Output the full listing verbatim.

▶ [Given data]:
- Opening Delimiter -

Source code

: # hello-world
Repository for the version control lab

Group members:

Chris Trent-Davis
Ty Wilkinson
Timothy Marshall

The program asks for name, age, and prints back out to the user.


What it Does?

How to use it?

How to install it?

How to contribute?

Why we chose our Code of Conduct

- Closing Delimiter -

▶ [Task result]:
Source code

: # hello-world
Repository for the version control lab

Group members:

Chris Trent-Davis
Ty Wilkinson
Timothy Marshall

The program asks for name, age, and prints back out to the user.


What it Does?

How to use it?

How to install it?

How to contribute?

Why we chose our Code of Conduct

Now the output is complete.